[[ Entries supplied open ]]
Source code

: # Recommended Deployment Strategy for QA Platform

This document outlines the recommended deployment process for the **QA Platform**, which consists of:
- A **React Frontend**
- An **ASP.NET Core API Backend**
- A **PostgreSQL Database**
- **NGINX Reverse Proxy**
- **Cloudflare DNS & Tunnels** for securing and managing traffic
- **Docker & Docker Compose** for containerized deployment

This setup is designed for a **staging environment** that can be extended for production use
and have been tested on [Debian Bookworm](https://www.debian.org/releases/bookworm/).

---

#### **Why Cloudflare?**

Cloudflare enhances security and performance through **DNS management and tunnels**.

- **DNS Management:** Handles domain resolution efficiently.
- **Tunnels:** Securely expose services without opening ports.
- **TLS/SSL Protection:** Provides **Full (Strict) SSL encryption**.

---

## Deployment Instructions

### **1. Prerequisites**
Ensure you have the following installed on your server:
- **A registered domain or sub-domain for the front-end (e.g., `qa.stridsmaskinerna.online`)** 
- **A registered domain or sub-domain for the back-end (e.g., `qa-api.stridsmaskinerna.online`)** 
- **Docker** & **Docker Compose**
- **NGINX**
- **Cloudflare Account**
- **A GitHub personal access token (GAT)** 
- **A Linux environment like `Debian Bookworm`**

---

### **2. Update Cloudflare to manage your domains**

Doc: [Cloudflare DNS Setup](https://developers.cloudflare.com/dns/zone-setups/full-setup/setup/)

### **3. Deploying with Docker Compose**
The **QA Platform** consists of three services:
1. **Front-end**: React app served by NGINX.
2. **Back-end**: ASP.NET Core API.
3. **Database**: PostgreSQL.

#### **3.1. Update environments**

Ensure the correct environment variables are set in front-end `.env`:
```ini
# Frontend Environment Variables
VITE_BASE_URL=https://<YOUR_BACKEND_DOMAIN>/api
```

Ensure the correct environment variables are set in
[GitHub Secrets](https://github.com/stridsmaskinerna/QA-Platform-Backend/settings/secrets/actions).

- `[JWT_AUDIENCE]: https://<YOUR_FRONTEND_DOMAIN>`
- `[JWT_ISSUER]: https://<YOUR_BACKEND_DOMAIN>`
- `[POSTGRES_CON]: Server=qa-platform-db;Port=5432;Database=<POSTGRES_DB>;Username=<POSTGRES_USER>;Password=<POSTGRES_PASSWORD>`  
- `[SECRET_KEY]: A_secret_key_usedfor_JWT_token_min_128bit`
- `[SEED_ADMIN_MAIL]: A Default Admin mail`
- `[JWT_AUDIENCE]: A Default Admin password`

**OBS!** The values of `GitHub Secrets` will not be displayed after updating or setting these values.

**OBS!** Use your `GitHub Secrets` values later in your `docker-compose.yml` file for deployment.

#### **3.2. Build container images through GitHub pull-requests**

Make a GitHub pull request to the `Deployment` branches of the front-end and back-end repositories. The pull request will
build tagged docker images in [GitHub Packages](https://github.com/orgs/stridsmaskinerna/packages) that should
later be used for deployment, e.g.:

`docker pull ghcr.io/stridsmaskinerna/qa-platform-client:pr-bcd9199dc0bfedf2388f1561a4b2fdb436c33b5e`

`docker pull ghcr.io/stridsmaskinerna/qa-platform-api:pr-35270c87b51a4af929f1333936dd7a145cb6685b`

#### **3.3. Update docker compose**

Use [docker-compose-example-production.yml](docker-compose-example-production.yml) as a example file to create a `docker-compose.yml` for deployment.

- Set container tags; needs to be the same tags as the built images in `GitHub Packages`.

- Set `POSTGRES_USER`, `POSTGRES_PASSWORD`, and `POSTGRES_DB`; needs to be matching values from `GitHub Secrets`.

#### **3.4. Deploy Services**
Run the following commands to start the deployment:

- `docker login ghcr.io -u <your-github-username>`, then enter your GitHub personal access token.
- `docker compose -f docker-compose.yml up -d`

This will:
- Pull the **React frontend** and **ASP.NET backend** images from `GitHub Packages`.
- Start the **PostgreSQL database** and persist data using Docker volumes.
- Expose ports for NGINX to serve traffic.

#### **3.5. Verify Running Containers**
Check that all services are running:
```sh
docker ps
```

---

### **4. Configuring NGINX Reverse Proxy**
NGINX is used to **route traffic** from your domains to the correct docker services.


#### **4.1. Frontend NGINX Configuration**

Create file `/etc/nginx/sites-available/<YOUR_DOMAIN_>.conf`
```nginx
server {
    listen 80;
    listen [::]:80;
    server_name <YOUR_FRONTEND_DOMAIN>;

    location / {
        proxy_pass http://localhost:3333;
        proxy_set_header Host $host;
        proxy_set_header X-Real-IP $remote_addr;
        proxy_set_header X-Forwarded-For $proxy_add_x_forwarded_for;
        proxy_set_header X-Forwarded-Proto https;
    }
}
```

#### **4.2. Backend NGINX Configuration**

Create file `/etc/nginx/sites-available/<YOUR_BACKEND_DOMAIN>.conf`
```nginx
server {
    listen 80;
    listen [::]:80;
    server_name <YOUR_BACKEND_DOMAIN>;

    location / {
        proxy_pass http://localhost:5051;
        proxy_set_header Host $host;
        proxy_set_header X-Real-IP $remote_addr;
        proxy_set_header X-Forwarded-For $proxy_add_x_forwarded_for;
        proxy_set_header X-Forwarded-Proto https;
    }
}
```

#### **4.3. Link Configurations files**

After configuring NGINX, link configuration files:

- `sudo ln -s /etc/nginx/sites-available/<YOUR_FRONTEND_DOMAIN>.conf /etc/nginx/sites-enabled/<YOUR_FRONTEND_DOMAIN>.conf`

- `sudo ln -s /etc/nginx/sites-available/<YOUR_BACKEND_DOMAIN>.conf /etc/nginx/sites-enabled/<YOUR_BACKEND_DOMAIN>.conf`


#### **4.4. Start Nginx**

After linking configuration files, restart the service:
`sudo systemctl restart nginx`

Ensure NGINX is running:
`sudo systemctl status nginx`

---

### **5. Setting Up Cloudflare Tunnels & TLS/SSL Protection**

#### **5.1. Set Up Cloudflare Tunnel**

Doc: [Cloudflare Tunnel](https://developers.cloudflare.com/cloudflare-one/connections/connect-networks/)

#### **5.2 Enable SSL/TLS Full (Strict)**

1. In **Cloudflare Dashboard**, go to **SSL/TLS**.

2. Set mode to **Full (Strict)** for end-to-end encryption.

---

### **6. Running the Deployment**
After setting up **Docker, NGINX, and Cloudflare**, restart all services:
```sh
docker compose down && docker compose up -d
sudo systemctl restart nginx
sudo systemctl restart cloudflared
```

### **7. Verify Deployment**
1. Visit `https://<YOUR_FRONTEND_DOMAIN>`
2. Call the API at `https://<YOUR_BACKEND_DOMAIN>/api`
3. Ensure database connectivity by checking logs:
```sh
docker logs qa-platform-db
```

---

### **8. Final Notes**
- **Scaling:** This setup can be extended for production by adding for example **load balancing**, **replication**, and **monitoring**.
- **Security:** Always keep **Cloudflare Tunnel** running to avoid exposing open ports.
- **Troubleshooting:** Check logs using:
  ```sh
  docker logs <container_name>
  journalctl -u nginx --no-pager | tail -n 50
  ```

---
[[ Entries supplied closed ]]
From the line that contains "- **Security:** Always" to the last line of the data, write out each line exactly and add nothing.

- **Security:** Always keep **Cloudflare Tunnel** running to avoid exposing open ports.
- **Troubleshooting:** Check logs using:
  ```sh
  docker logs <container_name>
  journalctl -u nginx --no-pager | tail -n 50
  ```

---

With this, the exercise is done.